Creation of seating plan/ draft as per given conditions (Linear/circular)

Comprehensive study guide for CBSE Class 11 Applied Mathematics on linear and circular seating arrangements, covering logical reasoning, constraint analysis, and combinatorial counting methods.

Linear Seating Arrangements

Linear arrangements involve placing $n$ distinct objects in a single row. The number of ways to arrange $n$ objects is given by the factorial of $n$. When specific conditions are introduced—such as individuals sitting together or restricted positions—we treat the 'together' group as a single entity and then multiply by the internal permutations of that group.

Number of permutations of n distinct objects = n! = n × (n-1) × (n-2) × ... × 1. If 'r' objects must be together, treat them as 1 unit, calculate (n-r+1)! arrangements, and multiply by r! for the internal arrangement.
Example 1: In how many ways can 5 students sit in a row if two specific students must always sit together?
Show Step-by-Step Solution

• Treat the two specific students as one single unit (a block).
• This leaves us with 4 entities (the block + 3 other students).
• The 4 entities can be arranged in 4! = 24 ways.
• The two students inside the block can switch places in 2! = 2 ways.
• Total arrangements = 24 * 2 = 48.

Answer: There are 48 ways to arrange the students under the given condition.

Circular Seating Arrangements

Circular arrangements differ from linear ones because there is no fixed 'start' or 'end' position.
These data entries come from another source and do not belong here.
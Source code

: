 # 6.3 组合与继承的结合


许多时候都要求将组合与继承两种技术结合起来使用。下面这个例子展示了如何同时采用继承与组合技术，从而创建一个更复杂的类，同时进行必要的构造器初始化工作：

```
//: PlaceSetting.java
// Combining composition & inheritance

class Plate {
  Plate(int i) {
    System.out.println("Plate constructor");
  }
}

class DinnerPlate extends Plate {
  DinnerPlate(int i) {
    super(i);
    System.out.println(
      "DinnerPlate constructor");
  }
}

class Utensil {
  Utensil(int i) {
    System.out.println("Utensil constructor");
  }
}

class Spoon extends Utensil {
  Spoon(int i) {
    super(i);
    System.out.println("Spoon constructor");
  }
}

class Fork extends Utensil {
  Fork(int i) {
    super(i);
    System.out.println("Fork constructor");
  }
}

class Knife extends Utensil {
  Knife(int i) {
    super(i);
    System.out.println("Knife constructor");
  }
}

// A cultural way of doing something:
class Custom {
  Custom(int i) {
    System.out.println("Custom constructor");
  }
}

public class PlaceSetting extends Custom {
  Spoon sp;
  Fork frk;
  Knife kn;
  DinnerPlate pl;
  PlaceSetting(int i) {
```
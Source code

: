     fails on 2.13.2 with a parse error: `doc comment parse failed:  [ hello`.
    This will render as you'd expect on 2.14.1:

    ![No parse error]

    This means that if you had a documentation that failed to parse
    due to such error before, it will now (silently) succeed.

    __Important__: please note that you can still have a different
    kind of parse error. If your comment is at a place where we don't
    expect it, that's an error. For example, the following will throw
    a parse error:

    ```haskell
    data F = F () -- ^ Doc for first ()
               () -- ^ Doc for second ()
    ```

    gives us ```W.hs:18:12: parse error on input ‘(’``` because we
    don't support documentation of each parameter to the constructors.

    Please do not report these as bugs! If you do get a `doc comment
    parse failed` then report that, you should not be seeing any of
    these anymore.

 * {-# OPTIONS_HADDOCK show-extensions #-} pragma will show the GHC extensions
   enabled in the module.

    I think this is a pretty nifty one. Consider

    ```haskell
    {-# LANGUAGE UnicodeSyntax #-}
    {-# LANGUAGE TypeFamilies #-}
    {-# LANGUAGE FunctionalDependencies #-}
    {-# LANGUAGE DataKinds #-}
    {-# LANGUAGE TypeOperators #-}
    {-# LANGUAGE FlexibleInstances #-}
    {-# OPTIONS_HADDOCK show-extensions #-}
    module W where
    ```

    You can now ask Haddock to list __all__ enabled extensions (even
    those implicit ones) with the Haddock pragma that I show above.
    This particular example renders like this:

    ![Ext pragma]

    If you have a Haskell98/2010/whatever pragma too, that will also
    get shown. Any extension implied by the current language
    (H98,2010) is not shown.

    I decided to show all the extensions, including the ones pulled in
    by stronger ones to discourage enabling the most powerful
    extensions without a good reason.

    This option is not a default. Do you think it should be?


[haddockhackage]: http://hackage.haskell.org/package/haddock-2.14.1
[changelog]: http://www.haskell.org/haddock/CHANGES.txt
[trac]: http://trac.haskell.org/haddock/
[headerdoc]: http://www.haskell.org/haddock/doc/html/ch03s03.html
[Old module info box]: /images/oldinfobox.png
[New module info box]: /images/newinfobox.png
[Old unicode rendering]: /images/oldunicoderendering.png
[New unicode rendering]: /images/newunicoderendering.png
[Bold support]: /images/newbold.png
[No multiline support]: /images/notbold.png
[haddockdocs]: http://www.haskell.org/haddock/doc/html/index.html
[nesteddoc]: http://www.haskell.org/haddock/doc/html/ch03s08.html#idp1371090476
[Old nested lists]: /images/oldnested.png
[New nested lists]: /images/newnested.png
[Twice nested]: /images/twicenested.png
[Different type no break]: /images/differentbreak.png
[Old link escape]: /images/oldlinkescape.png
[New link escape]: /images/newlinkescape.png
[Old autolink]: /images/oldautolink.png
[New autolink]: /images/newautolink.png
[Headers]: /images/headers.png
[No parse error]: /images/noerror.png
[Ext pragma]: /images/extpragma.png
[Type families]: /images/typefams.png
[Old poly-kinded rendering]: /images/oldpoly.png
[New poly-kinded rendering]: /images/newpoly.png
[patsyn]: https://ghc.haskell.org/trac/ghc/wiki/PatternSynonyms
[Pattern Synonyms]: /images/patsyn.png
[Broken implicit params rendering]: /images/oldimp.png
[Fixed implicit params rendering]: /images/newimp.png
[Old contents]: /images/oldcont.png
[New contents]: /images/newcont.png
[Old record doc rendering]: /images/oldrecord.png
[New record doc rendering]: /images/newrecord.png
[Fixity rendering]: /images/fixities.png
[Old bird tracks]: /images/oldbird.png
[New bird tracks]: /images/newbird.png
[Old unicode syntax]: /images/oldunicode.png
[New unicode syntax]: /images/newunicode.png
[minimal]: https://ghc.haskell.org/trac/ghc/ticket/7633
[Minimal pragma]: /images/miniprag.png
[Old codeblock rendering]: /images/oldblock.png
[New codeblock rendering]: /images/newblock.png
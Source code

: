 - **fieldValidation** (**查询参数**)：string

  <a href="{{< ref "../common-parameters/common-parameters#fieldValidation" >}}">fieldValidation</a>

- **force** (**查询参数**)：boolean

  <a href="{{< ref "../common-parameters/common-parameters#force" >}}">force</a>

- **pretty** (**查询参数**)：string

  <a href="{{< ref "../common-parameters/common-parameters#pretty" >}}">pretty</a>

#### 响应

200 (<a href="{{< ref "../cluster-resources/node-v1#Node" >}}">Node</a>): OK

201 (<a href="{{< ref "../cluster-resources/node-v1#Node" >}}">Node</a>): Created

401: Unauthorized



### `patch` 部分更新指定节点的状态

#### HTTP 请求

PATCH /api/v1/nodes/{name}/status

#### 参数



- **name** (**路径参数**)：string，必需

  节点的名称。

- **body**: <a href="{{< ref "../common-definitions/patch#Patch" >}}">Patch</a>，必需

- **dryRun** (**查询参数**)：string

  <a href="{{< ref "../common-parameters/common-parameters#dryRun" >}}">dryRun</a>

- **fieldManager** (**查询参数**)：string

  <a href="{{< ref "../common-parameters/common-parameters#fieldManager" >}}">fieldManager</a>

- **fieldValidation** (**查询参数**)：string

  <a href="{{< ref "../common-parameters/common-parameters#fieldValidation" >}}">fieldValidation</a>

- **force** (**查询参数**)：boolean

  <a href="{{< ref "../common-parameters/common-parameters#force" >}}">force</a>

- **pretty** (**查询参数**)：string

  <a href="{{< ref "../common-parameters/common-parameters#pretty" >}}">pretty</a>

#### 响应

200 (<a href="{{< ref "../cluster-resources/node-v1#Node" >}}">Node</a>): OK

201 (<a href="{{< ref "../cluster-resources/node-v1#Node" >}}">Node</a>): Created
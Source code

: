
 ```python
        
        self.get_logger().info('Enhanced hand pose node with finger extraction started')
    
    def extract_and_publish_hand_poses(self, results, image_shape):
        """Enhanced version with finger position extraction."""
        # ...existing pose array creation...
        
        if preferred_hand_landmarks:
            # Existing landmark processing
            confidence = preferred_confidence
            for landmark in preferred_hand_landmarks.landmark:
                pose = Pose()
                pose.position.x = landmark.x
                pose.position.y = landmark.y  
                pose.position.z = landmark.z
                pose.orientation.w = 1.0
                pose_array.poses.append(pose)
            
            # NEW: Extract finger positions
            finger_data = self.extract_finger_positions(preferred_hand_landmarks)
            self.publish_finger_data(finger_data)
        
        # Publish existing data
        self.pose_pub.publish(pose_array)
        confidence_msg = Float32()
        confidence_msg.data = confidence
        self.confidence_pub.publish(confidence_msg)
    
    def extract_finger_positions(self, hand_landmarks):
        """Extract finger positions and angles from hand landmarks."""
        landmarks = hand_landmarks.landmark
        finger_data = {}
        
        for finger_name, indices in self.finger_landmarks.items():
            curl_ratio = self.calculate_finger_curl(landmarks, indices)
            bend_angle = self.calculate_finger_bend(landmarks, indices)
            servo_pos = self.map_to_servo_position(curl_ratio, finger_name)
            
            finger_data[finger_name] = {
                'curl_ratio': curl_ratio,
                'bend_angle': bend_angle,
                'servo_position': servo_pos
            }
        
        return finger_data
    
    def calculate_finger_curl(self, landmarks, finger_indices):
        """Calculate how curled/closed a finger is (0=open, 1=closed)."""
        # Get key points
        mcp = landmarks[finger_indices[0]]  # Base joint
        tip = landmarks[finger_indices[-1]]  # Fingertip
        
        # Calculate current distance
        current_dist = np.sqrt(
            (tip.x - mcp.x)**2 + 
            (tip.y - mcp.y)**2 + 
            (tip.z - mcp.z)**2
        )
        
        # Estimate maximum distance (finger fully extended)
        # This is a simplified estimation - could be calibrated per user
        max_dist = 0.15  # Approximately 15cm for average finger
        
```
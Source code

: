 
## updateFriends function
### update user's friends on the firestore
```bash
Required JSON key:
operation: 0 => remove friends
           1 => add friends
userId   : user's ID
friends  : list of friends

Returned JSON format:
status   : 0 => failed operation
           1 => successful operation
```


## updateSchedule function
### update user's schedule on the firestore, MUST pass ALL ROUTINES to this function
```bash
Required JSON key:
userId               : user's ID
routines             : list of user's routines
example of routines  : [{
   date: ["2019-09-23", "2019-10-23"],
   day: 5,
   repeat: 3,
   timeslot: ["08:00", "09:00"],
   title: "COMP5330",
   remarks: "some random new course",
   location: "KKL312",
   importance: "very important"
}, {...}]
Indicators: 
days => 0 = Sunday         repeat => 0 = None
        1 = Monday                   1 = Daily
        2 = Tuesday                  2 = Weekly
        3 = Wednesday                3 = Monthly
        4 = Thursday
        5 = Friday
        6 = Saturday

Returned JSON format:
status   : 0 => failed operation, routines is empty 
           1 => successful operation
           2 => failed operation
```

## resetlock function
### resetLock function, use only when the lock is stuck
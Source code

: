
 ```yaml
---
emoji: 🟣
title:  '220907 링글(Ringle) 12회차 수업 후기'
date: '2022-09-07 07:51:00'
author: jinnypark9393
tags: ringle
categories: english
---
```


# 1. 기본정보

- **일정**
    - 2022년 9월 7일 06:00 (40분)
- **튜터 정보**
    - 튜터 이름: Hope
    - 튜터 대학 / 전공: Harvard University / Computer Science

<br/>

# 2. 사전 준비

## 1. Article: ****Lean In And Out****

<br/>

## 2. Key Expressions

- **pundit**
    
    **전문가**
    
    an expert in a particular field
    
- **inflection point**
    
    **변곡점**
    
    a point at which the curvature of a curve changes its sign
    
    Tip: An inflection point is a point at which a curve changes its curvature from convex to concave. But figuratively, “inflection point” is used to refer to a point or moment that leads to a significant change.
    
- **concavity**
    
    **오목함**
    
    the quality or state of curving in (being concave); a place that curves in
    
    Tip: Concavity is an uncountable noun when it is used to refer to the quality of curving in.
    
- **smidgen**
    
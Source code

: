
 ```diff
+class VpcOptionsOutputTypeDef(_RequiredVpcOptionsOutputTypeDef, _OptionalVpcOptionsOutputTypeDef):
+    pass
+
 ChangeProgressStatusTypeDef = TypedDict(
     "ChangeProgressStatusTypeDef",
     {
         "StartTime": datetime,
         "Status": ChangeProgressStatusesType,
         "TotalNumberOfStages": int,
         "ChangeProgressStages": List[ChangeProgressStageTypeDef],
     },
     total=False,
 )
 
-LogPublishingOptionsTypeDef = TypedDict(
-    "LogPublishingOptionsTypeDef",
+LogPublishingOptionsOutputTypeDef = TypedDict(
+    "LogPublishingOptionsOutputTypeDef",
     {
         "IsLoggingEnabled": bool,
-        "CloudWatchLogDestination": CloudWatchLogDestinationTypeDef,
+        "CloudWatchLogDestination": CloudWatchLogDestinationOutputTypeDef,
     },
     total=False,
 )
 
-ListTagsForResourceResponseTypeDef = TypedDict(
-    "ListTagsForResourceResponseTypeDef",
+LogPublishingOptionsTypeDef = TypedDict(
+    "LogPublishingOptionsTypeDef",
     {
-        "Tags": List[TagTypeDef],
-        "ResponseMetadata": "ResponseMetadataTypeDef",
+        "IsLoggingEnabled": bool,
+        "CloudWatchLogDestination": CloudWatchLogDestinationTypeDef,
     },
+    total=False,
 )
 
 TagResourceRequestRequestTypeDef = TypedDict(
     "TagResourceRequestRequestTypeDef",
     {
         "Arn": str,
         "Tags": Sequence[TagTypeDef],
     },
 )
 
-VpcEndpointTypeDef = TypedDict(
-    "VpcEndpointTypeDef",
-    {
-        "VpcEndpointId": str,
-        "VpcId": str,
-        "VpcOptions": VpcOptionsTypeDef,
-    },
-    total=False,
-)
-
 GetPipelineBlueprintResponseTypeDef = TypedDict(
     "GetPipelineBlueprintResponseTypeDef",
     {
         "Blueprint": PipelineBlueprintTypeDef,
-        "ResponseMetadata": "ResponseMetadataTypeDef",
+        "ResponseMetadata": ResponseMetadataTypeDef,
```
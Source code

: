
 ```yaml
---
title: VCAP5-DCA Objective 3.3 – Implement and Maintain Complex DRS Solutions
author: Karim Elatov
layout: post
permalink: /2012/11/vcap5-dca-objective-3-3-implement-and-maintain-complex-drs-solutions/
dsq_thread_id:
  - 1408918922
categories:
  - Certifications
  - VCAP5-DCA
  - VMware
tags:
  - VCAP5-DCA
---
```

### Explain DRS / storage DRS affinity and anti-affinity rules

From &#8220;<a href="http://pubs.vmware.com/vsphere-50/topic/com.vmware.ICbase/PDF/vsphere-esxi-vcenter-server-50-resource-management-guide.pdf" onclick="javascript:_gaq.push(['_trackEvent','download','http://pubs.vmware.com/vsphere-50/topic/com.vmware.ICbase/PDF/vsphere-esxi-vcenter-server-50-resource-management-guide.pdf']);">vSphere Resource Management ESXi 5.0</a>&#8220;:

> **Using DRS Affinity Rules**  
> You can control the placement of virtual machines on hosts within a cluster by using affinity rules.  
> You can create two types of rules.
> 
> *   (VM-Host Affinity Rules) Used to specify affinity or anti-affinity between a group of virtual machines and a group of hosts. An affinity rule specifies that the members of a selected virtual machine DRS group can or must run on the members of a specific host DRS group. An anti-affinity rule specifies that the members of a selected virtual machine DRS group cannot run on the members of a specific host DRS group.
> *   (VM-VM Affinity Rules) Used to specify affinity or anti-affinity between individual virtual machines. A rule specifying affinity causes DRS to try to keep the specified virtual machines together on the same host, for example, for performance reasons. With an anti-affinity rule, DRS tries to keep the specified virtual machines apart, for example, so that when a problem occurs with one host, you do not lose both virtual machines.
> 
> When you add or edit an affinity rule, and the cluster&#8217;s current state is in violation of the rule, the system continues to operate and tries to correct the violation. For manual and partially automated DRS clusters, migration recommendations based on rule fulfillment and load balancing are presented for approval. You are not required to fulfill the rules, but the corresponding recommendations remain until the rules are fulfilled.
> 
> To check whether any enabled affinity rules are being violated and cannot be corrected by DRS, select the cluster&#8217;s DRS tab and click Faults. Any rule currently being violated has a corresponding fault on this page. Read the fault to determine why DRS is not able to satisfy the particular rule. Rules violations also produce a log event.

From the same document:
Fixing one position to break the symmetry, the number of ways to arrange $n$ distinct objects in a circle is $(n-1)!$. In cases where clockwise and anti-clockwise arrangements are considered identical (like a necklace or a garland), the formula is divided by 2.

Circular Permutation of n distinct items = (n-1)!. If clockwise and anti-clockwise are same: (n-1)! / 2.
Example 1: Find the number of ways 6 people can sit around a round table.
Show Step-by-Step Solution

• Identify n = 6.
• Apply the circular permutation formula (n-1)!.
• Calculate (6-1)! = 5!.
• 5! = 5 * 4 * 3 * 2 * 1 = 120.

Answer: There are 120 distinct ways to seat 6 people around a round table.